In order to print decoded arguments, we can delegate to currently existing decoders for each type (e.g. printfd, printstrn). A common header file (included by default for all generated code) can include functions/macros to decode default types.

Pointer Arguments

When dealing with pointer arguments, we can use the direction annotations (in, out, inout) in the description to decide how to decode these.

If we have an in argument, then the value pointed to is unchanged by the syscall. So we just decode the argument based on the type pointed to.

If we have an out arguement, then the initial value is irrelevant and we need to decode the argument when exiting the syscall. If the syscall errors, we print the address of the argument.

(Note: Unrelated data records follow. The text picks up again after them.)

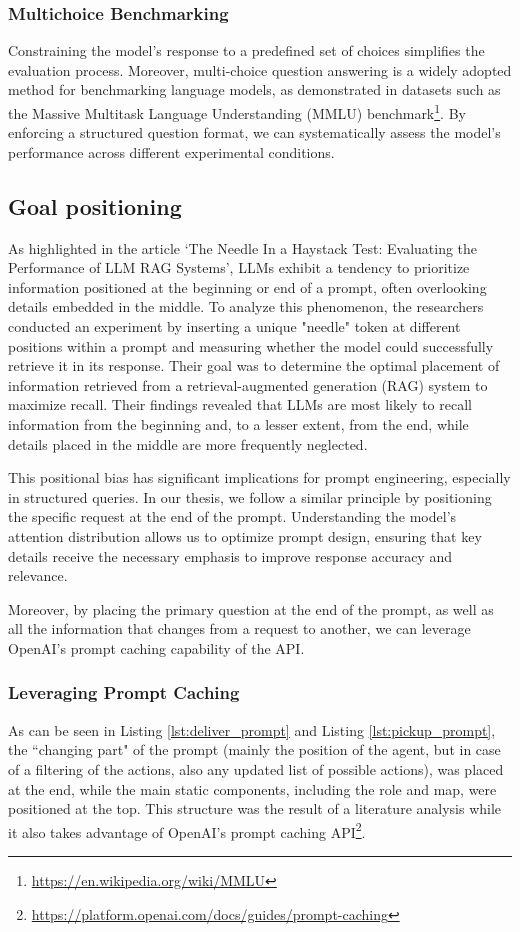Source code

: \subsubsection{Multichoice Benchmarking}

Constraining the model's response to a predefined set of choices simplifies the
evaluation process. Moreover, multi-choice question answering is a widely
adopted method for benchmarking language models, as demonstrated in datasets such
as the Massive Multitask Language Understanding (MMLU) benchmark\footnote{\url{https://en.wikipedia.org/wiki/MMLU}}.
By enforcing a structured question format, we can systematically assess the
model's performance across different experimental conditions.

\subsection{Goal positioning}

As highlighted in the article `The Needle In a Haystack Test: Evaluating the Performance
of LLM RAG Systems'\cite{needleRAG}, LLMs exhibit a tendency to prioritize
information positioned at the beginning or end of a prompt, often overlooking details
embedded in the middle. To analyze this phenomenon, the researchers conducted an
experiment by inserting a unique "needle" token at different positions within a prompt
and measuring whether the model could successfully retrieve it in its response.
Their goal was to determine the optimal placement of information retrieved from
a retrieval-augmented generation (RAG) system to maximize recall. Their findings
revealed that LLMs are most likely to recall information from the beginning and,
to a lesser extent, from the end, while details placed in the middle are more
frequently neglected.

This positional bias has significant implications for prompt engineering, especially
in structured queries. In our thesis, we follow a similar principle by positioning
the specific request at the end of the prompt. Understanding the model's
attention distribution allows us to optimize prompt design, ensuring that key details
receive the necessary emphasis to improve response accuracy and relevance.

Moreover, by placing the primary question at the end of the prompt, as well as all
the information that changes from a request to another, we can leverage OpenAI's
prompt caching capability of the API.

\subsubsection{Leveraging Prompt Caching}
As can be seen in Listing \ref{lst:deliver_prompt} and Listing
\ref{lst:pickup_prompt}, the ``changing part" of the prompt (mainly the position
of the agent, but in case of a filtering of the actions, also any updated list of
possible actions), was placed at the end, while the main static components, including
the role and map, were positioned at the top. This structure was the result of a
literature analysis while it also takes advantage of OpenAI's prompt caching API\footnote{\url{https://platform.openai.com/docs/guides/prompt-caching}}.


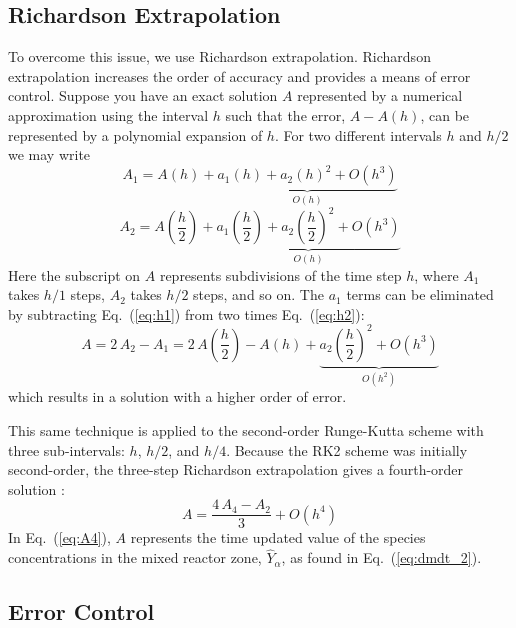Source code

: \subsection*{Richardson Extrapolation}

To overcome this issue, we use Richardson extrapolation. Richardson extrapolation increases the order of accuracy and provides a means of error control. Suppose you have an exact solution $A$ represented by a numerical approximation using the interval $h$ such that the error, $A-A(h)$, can be represented by a polynomial expansion of $h$. For
two different intervals $h$ and $h/2$ we may write
\begin{equation}\label{eq:h1}
A_1={A(h)} + \underbrace{a_{1}(h) + a_{2}(h)^2 + \mathit{O}(h^3)}_{\mathit{O}(h)}
\end{equation}
\begin{equation}\label{eq:h2}
A_2=A\left(\frac{h}{2}\right) + \underbrace{a_{1}\left(\frac{h}{2}\right) + a_{2}\left(\frac{h}{2}\right)^2 + \mathit{O}(h^3)}_{\mathit{O}(h)}
\end{equation}
Here the subscript on $A$ represents subdivisions of the time step $h$, where $A_1$ takes $h/1$ steps, $A_2$ takes $h/2$ steps, and so on. The $a_{1}$ terms can be eliminated by subtracting Eq.~(\ref{eq:h1}) from two times Eq.~(\ref{eq:h2}):
\begin{equation}\label{eq:A2}
A=2\,A_2-A_1 = 2\,A\left(\frac{h}{2}\right) - A(h) + \underbrace{a_{2}\left(\frac{h}{2}\right)^2 + \mathit{O}(h^3)}_{\mathit{O}(h^2)}
\end{equation}
which results in a solution with a higher order of error.

This same technique is applied to the second-order Runge-Kutta scheme with three sub-intervals: $h$, $h/2$, and $h/4$. Because the RK2 scheme was initially second-order, the three-step Richardson extrapolation gives a fourth-order solution \cite{Moin:2001}:
\begin{equation}\label{eq:A4}
A=\frac{4\,A_4-A_2}{3}  + \mathit{O}(h^4)
\end{equation}
In Eq.~(\ref{eq:A4}), $A$ represents the time updated value of the species concentrations in the mixed reactor zone, $\hat{Y}_{\alpha}$, as found in Eq.~(\ref{eq:dmdt_2}).

\subsection*{Error Control}

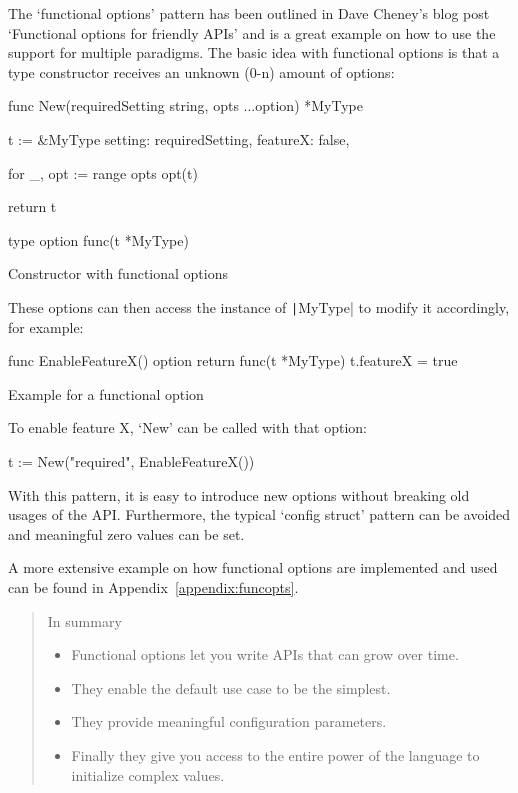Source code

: The `functional options' pattern has been outlined in Dave Cheney's blog post `Functional options
for friendly APIs'\autocite{functional-options} and is a great example on how to use the support for multiple paradigms.
The basic idea with functional options is that a type constructor receives an unknown (0-n) amount
of options:
\begin{code}
\begin{gocode}
func New(requiredSetting string, opts ...option) *MyType {
	t := &MyType{
		setting: requiredSetting,
		featureX: false,
	}

	for _, opt := range opts {
		opt(t)
	}

	return t
}

type option func(t *MyType)
\end{gocode}
\caption{Constructor with functional options}
\end{code}

These options can then access the instance of \texttt|MyType| to modify it accordingly,
for example:

\begin{code}
\begin{gocode}
func EnableFeatureX() option {
	return func(t *MyType) {
		t.featureX = true
	}
}
\end{gocode}
\caption{Example for a functional option}
\end{code}

To enable feature X, `New' can be called with that option:
\begin{gocode}
t := New("required", EnableFeatureX())
\end{gocode}

With this pattern, it is easy to introduce new options without breaking old usages of the API.
Furthermore, the typical `config struct' pattern can be avoided and meaningful zero values
can be set.

A more extensive example on how functional options are implemented and used can be found in
Appendix~\ref{appendix:funcopts}.

\begin{quote}
    In summary
    \begin{itemize}
        \item Functional options let you write APIs that can grow over time.
        \item They enable the default use case to be the simplest.
        \item They provide meaningful configuration parameters.
        \item Finally they give you access to the entire power of the language to initialize complex values.
    \end{itemize}\autocite{functional-options}
\end{quote}

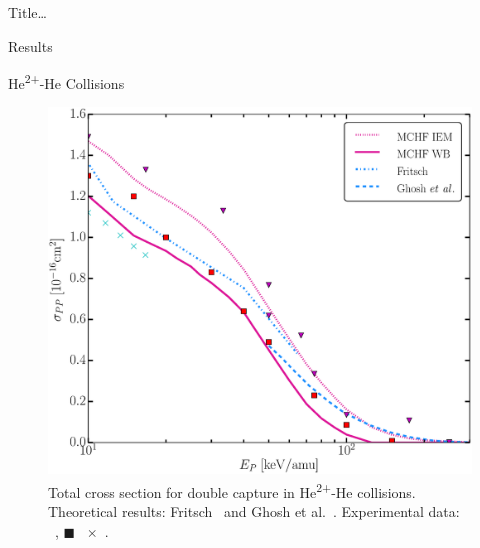 \documentclass[letterpaper, 10 pt]{report}
\begin{document}
\begin{chapter}{ Title\dots \label{chap:p-he2p-he}}
\begin{section}{Results \label{sec:phe2p-res}}
\begin{subsection}{\texorpdfstring{He\textsuperscript{2+}}{He2+}-He Collisions 
                         \label{sec:he2phe-res}}
         \begin{figure}[htp]
            \centering
            \includegraphics[width = 0.49\linewidth]{./images/he2phe/he2phe-PP.eps}
            \caption[Total cross section for double capture in He\textsuperscript{2+}-He
                     collisions.]{Total cross section for double capture in He\textsuperscript{2+}-He
                     collisions.
                     Theoretical results: Fritsch~\cite{Fritsch-94} and Ghosh
                     et al.~\cite{GDMP-08}.
                     Experimental data: {\color{RedViolet}{$\blacktriangledown$}}~\cite{Dubois87},
                     {\color{red}$\blacksquare$}~\cite{Rudd85}
                     {\color{TealBlue}$\times$}~\cite{SG74}. \label{fig:he2phe-pp}}
         \end{figure}


\end{subsection}
\end{section}
\end{chapter}
\end{document}
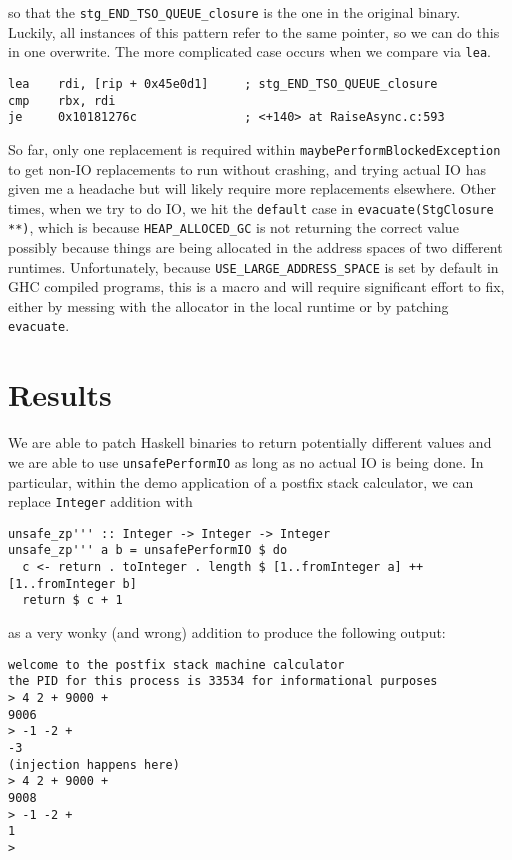 \documentclass[letterpaper]{article}
\begin{document}
so that the \texttt{stg_END_TSO_QUEUE_closure} is the one in the original
binary. Luckily, all instances of this pattern refer to the same pointer, so we
can do this in one overwrite. The more complicated case occurs when we compare
via \texttt{lea}.

\begin{verbatim}
lea    rdi, [rip + 0x45e0d1]     ; stg_END_TSO_QUEUE_closure
cmp    rbx, rdi
je     0x10181276c               ; <+140> at RaiseAsync.c:593
\end{verbatim}

So far, only one replacement is required within
\texttt{maybePerformBlockedException} to get non-IO replacements to run
without crashing, and trying actual IO has given me a headache but will likely
require more replacements elsewhere. Other times, when we try to do IO, we hit
the \texttt{default} case in \texttt{evacuate(StgClosure **)},
which is because \texttt{HEAP_ALLOCED_GC} is not returning the correct
value possibly because things are being allocated in the address spaces of two
different runtimes. Unfortunately, because
\texttt{USE_LARGE_ADDRESS_SPACE} is set by default in GHC compiled
programs, this is a macro and will require significant effort to fix, either by
messing with the allocator in the local runtime or by patching
\texttt{evacuate}.

\section{Results}

We are able to patch Haskell binaries to return potentially different values and
we are able to use \texttt{unsafePerformIO} as long as no actual IO
is being done. In particular, within the demo application of a postfix stack
calculator, we can replace \texttt{Integer} addition with

\begin{verbatim}
unsafe_zp''' :: Integer -> Integer -> Integer
unsafe_zp''' a b = unsafePerformIO $ do
  c <- return . toInteger . length $ [1..fromInteger a] ++ [1..fromInteger b]
  return $ c + 1
\end{verbatim}

as a very wonky (and wrong) addition to produce the following output:

\begin{verbatim}
welcome to the postfix stack machine calculator
the PID for this process is 33534 for informational purposes
> 4 2 + 9000 +
9006
> -1 -2 +
-3
(injection happens here)
> 4 2 + 9000 +
9008
> -1 -2 +
1
>
\end{verbatim}
\end{document}
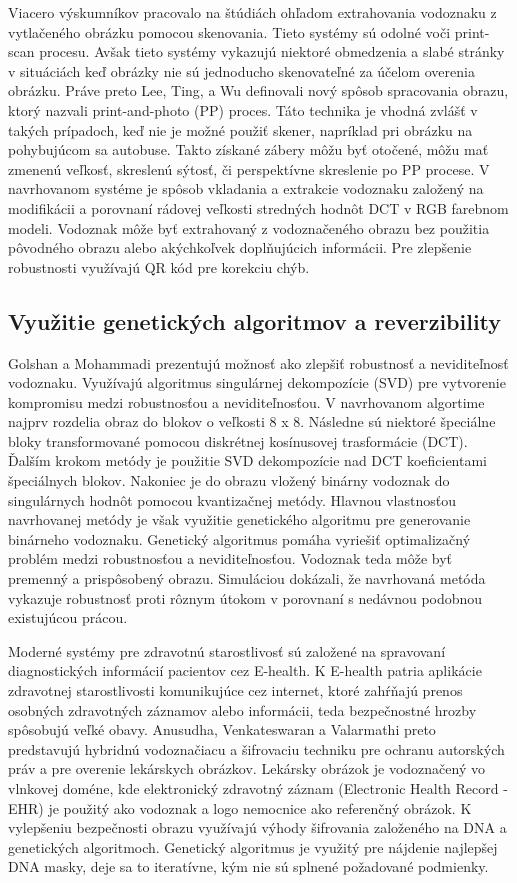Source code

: Viacero výskumníkov pracovalo na štúdiách ohľadom extrahovania vodoznaku z vytlačeného obrázku pomocou skenovania. Tieto systémy sú odolné voči print-scan procesu. Avšak tieto systémy vykazujú niektoré obmedzenia a slabé stránky v situáciách keď obrázky nie sú jednoducho skenovateľné za účelom overenia obrázku. Práve preto Lee, Ting, a Wu \cite{Lee2016} definovali nový spôsob spracovania obrazu, ktorý nazvali print-and-photo (PP) proces. Táto technika je vhodná zvlášť v takých prípadoch, keď nie je možné použiť skener, napríklad pri obrázku na pohybujúcom sa autobuse. Takto získané zábery môžu byť otočené, môžu mať zmenenú veľkosť, skreslenú sýtosť, či perspektívne skreslenie po PP procese. V navrhovanom systéme je spôsob vkladania a extrakcie vodoznaku založený na modifikácii a porovnaní rádovej veľkosti stredných hodnôt DCT v RGB farebnom modeli. Vodoznak môže byť extrahovaný z vodoznačeného obrazu bez použitia pôvodného obrazu alebo akýchkoľvek doplňujúcich informácii. Pre zlepšenie robustnosti využívajú QR kód pre korekciu chýb.

\subsection{Využitie genetických algoritmov a reverzibility}
Golshan a Mohammadi \cite{Golshan} prezentujú možnosť ako zlepšiť robustnosť a neviditeľnosť vodoznaku. Využívajú algoritmus singulárnej dekompozície (SVD) pre vytvorenie kompromisu medzi robustnosťou a neviditeľnosťou. V navrhovanom algortime najprv rozdelia obraz do blokov o veľkosti 8 x 8. Následne sú niektoré špeciálne bloky transformované pomocou diskrétnej kosínusovej trasformácie (DCT). Ďalším krokom metódy je použitie SVD dekompozície nad DCT koeficientami špeciálnych blokov. Nakoniec je do obrazu vložený binárny vodoznak do singulárnych hodnôt pomocou kvantizačnej metódy. Hlavnou vlastnosťou navrhovanej metódy je však využitie genetického algoritmu pre generovanie binárneho vodoznaku. Genetický algoritmus pomáha vyriešiť optimalizačný problém medzi robustnosťou a neviditeľnosťou. Vodoznak teda môže byť premenný a prispôsobený obrazu. Simuláciou dokázali, že navrhovaná metóda vykazuje robustnosť proti rôznym útokom v porovnaní s nedávnou podobnou existujúcou prácou.

Moderné systémy pre zdravotnú starostlivosť sú založené na spravovaní diagnostických informácií pacientov cez E-health. K E-health patria aplikácie zdravotnej starostlivosti komunikujúce cez internet, ktoré zahŕňajú prenos osobných zdravotných záznamov alebo informácii, teda bezpečnostné hrozby spôsobujú veľké obavy. Anusudha, Venkateswaran a Valarmathi \cite{Anusudha2017} preto predstavujú hybridnú vodoznačiacu a šifrovaciu techniku pre ochranu autorských práv a pre overenie lekárskych obrázkov. Lekársky obrázok je vodoznačený vo vlnkovej doméne, kde elektronický zdravotný záznam (Electronic Health Record - EHR) je použitý ako vodoznak a logo nemocnice ako referenčný obrázok. K vylepšeniu bezpečnosti obrazu využívajú výhody šifrovania založeného na DNA a genetických algoritmoch. Genetický algoritmus je využitý pre nájdenie najlepšej DNA masky, deje sa to iteratívne, kým nie sú splnené požadované podmienky.

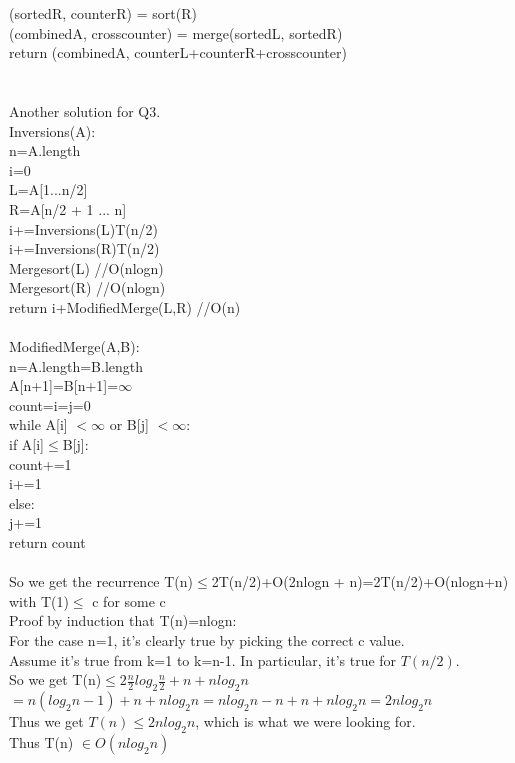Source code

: \documentclass[10pt,a4paper]{article}
\newcommand\tab[1][1cm]{\hspace*{#1}}
\begin{document}
(sortedR, counterR) = sort(R) \\
(combinedA, crosscounter) = merge(sortedL, sortedR) \\
return (combinedA, counterL+counterR+crosscounter)  \\
\\ 
\\
Another solution for Q3. \\
Inversions(A):\\
n=A.length\\
i=0\\
L=A[1...n/2]\\
R=A[n/2 + 1 ... n]\\
i+=Inversions(L)\tab T(n/2) \\
i+=Inversions(R)\tab T(n/2) \\
Mergesort(L) \tab //O(nlogn)\\
Mergesort(R) \tab //O(nlogn)\\
return i+ModifiedMerge(L,R) \tab //O(n) \\
\\
ModifiedMerge(A,B):\\
n=A.length=B.length\\
A[n+1]=B[n+1]=$\infty$\\
count=i=j=0\\
while A[i] $< \infty$ or B[j] $ < \infty$:\\
\tab	 if A[i]$\leq$B[j]:\\
\tab \tab	count+=1\\
\tab \tab	i+=1\\
\tab else:\\
\tab \tab 	j+=1\\
return count \\
\\
So we get the recurrence T(n)$\leq$2T(n/2)+O(2nlogn + n)=2T(n/2)+O(nlogn+n) with T(1)$\leq$ c for some c \\
Proof by induction that T(n)=nlogn:\\
For the case n=1, it's clearly true by picking the correct c value.\\
Assume it's true from k=1 to k=n-1. In particular, it's true for $T(n/2)$. \\
So we get T(n)$\leq 2 \frac{n}{2}log_{2}{\frac{n}{2}} + n+nlog_{2}n$ \\
$= n(log_{2}n -1)+n+nlog_{2}n = nlog_{2}n-n+n+nlog_{2}n=2nlog_{2}n$\\
Thus we get $T(n)\leq 2nlog_{2}n$, which is what we were looking for. \\Thus T(n) $\in  O ( nlog_{2}n )$\\
\end{document}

If we have an inout argument, then we need to print the value pointed to both when entering and exiting the syscall. If the syscall errors, we should print just the initial value.

Variants

Syskaller allows defining variants of syscalls. This is espcially useful when the first argument denotes the operation of the syscall (e.g. prctl, ioctl).

If there is more than one variant syscall, we need to identify which variant is being called, and if we can't identify the variant, fall back to a generic variant.

To make the implementation simpler, it may make sense to only allow variants that depend only on a single argument.

Consider the following syzlang definition (line breaks for clarity):

// assume that this file has definitions for the flag `caps` import "defs/caps.txt" include <linux/prctl.h> // the enum type argument indicates that we defined earlier indicates // that these values are to be treated as mutually exclusive prctl$PR_CAP_AMBIENT(option const[PR_CAP_AMBIENT], mode flags[enum, prctl_cap_ambient], arg3 ulong, arg4 ulong, arg5 ulong) prctl$PR_CAP_AMBIENT$PR_CAP_AMBIENT_RAISE(option const[PR_CAP_AMBIENT], mode const[PR_CAP_AMBIENT_RAISE], cap flags[enum, caps], arg4 ulong, arg5 ulong) // these constants come from the header <linux/prctl.h> prctl_cap_ambient = PR_CAP_AMBIENT_RAISE, PR_CAP_AMBIENT_LOWER, PR_CAP_AMBIENT_IS_SET, PR_CAP_AMBIENT_CLEAR_ALL

Then we need to generate methods for each syscall variant:

void prctl__pr_cap_ambient(struct tcb *tcp) {
    // there are sub variants, so check if this invocation
    // matches one of those
    if (tcp->u_arg[0] == PR_CAP_AMBIENT && tcp->u_arg[1] == PR_CAP_AMBIENT_RAISE) {
        prctl__pr_cap_ambient__pr_cap_ambient_raise(tcp);
    } else {
        // default case
        // decoding logic here
    }
}

Possible Issues

Generated code for complex syscalls and ioctls may be less performant that hand-written code. Care must be taken to ensure that appropriate data structures and algorithms are used in the generated decoders.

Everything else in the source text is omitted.